I've written this code:
Rem Project: Kuub
sync on
sync rate 60
set display mode 800,600,32
set window on
rem create arrays for perlin generator
dim s#(15,2)
dim r#(63,63,63)
xsize = 16
ysize = 16
seed$ = "1"
heightmult = 2
desc$ = "Kuub 0.01"
if xsize > screen width()
xsize = screen width()
endif
if ysize > screen height()
ysize = screen height()
endif
rem create bitmap 1,xsize,ysize
rem make memblock from bitmap 1,1
make memblock 1,(xsize*ysize) + 3
rem multisampling controller
multi = 1
milti = multi - 1
malt# = multi ^ 2
malt# = 1 / malt#
rem get the base sizes
xsize# = xsize * multi
ysize# = ysize * multi
rem get the scalers
xscaler# = 360
yscaler# = 180
xscaler# = xscaler# / xsize#
yscaler# = yscaler# / ysize#
width# = 2
rem piece details
pxs = xsize - 1
pys = ysize - 1
xof = 0
yof = 0
sync
text 2,1,desc$
center text screen width()/2,screen height()/4,"Please wait while a new world is being generated... (" + STR$(xsize) + "x" + STR$(ysize) + ")"
sync
prepare_perlin(ASC(seed$),0.5)
rem loop the y position
for x = 0 to pxs step 1
rem prepare screen for drawing
rem loop the x
for y = 0 to pys step 1
rem reset colours
g = 0
b = 0
rem get the scaled sizes
xp = (x + xof) * multi
yp = (y + yof) * multi
rem do the multisampling
for a = 0 to milti
rem get the baring around the sphere
ba# = xp + a
ba# = (ba# + 0.5) * xscaler#
xp# = cos(ba#)
zp# = sin(ba#)
for s = 0 to milti
rem get the pitch around the sphere
pa# = yp + s
pa# = ((pa# + 0.5) * yscaler#)
po# = sin(pa#) * width#
rem get the positions in the space
x# = (xp# * po#) + 5
y# = (cos(pa#) * width#) + 5
z# = (zp# * po#) + 5
rem get the perlin result for that part
h = int(perl(x#,y#,z#,8) * 255)
rem cap the value
if h => 255 then h = 255
if h <= 0 then h = 0
rem add appropriate colour
if h => 136
inc g,h
else
inc b,h
endif
rem failsafe quit
if spacekey() then end
next s
next a
rem scale down the colours
g = g * malt#
b = b * malt#
location = (y * x) + 3
write memblock dword 1, location, rgb(0,g,b)
next y
next x
make image from memblock 1,1
make object sphere 1,1,32,64
texture object 1,1
rem backdrop on
rem color backdrop 0
ink rgb(255,255,255),0
do
text 2,1,desc$ + " running at " + str$(screen fps()) + " fps"
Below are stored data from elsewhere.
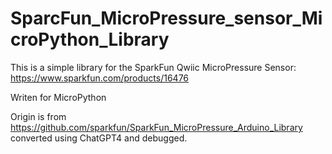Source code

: # SparcFun_MicroPressure_sensor_MicroPython_Library
This is a simple library for the SparkFun Qwiic MicroPressure Sensor: https://www.sparkfun.com/products/16476

Writen for MicroPython

Origin is from https://github.com/sparkfun/SparkFun_MicroPressure_Arduino_Library converted using ChatGPT4 and debugged.
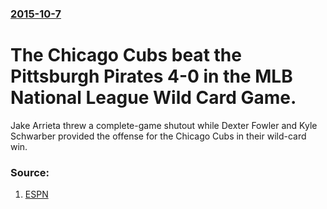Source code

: ### [2015-10-7](/news/2015/10/7/index.md)

# The Chicago Cubs beat the Pittsburgh Pirates 4-0 in the MLB  National League Wild Card Game. 

Jake Arrieta threw a complete-game shutout while Dexter Fowler and Kyle Schwarber provided the offense for the Chicago Cubs in their wild-card win.


### Source:

1. [ESPN](http://espn.go.com/blog/chicago/cubs/post/_/id/34938/jake-arrieta-goes-the-distance-as-cubs-advance-to-nlds)
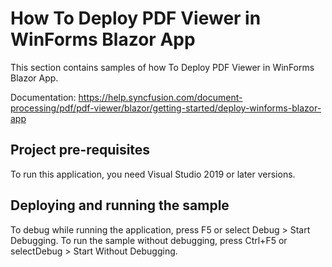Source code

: # How To Deploy PDF Viewer in WinForms Blazor App
This section contains samples of how To Deploy PDF Viewer in WinForms Blazor App.

Documentation: https://help.syncfusion.com/document-processing/pdf/pdf-viewer/blazor/getting-started/deploy-winforms-blazor-app

## Project pre-requisites
To run this application, you need Visual Studio 2019 or later versions.

## Deploying and running the sample
To debug while running the application, press F5 or select Debug > Start Debugging. To run the sample without debugging, press Ctrl+F5 or selectDebug > Start Without Debugging.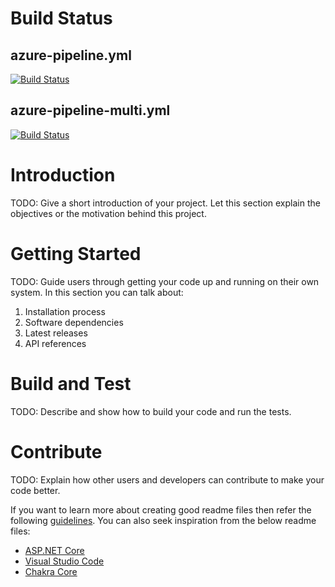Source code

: # Build Status

## azure-pipeline.yml
[![Build Status](https://dev.azure.com/ainaba-mscom/AzureSamples/_apis/build/status/ayuina.xamarin-android-cicd?branchName=merge)](https://dev.azure.com/ainaba-mscom/AzureSamples/_build/latest?definitionId=17&branchName=merge)

## azure-pipeline-multi.yml
[![Build Status](https://dev.azure.com/ainaba-mscom/AzureSamples/_apis/build/status/parallel-demo_ayuina.xamarin-android-cicd?branchName=master)](https://dev.azure.com/ainaba-mscom/AzureSamples/_build/latest?definitionId=18&branchName=master)

# Introduction 
TODO: Give a short introduction of your project. Let this section explain the objectives or the motivation behind this project. 

# Getting Started
TODO: Guide users through getting your code up and running on their own system. In this section you can talk about:
1.	Installation process
2.	Software dependencies
3.	Latest releases
4.	API references

# Build and Test
TODO: Describe and show how to build your code and run the tests. 

# Contribute
TODO: Explain how other users and developers can contribute to make your code better. 

If you want to learn more about creating good readme files then refer the following [guidelines](https://docs.microsoft.com/en-us/azure/devops/repos/git/create-a-readme?view=azure-devops). You can also seek inspiration from the below readme files:
- [ASP.NET Core](https://github.com/aspnet/Home)
- [Visual Studio Code](https://github.com/Microsoft/vscode)
- [Chakra Core](https://github.com/Microsoft/ChakraCore)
control camera using arrowkeys 0,0.1,1
turn object left 1,0.5
if spacekey()
set object wireframe 1,1
else
set object wireframe 1,0
endif
sync
loop
end
rem function to prepare data for perlin noise
function prepare_perlin(seed,persistance#)
rem set the seed value
randomize seed
rem create seed data
for x = 0 to 63
for y = 0 to 63
for z = 0 to 63
z# = rnd(10000)
r#(x,y,z) = (z# * 0.0001)
next z
next y
next z
rem prepare octave data
for z = 0 to 15
rem work out the frequence of the octave
s#(z,0) = 2 ^ z
rem get the amplitude
s#(z,1) = persistance# ^ z
rem work out the maximum amplitude of
s#(z,2) = 0
for x = 0 to z
inc s#(z,2),s#(x,1)
next x
s#(z,2) = 1 / s#(z,2)
next z
endfunction
rem function to get the random value of a co-ordinate
function vil(x,y,z)
rem control edges
if x < 0 then x = x - (int((x / 64) - 1) * 64) else x = x - (int(x/64) * 64)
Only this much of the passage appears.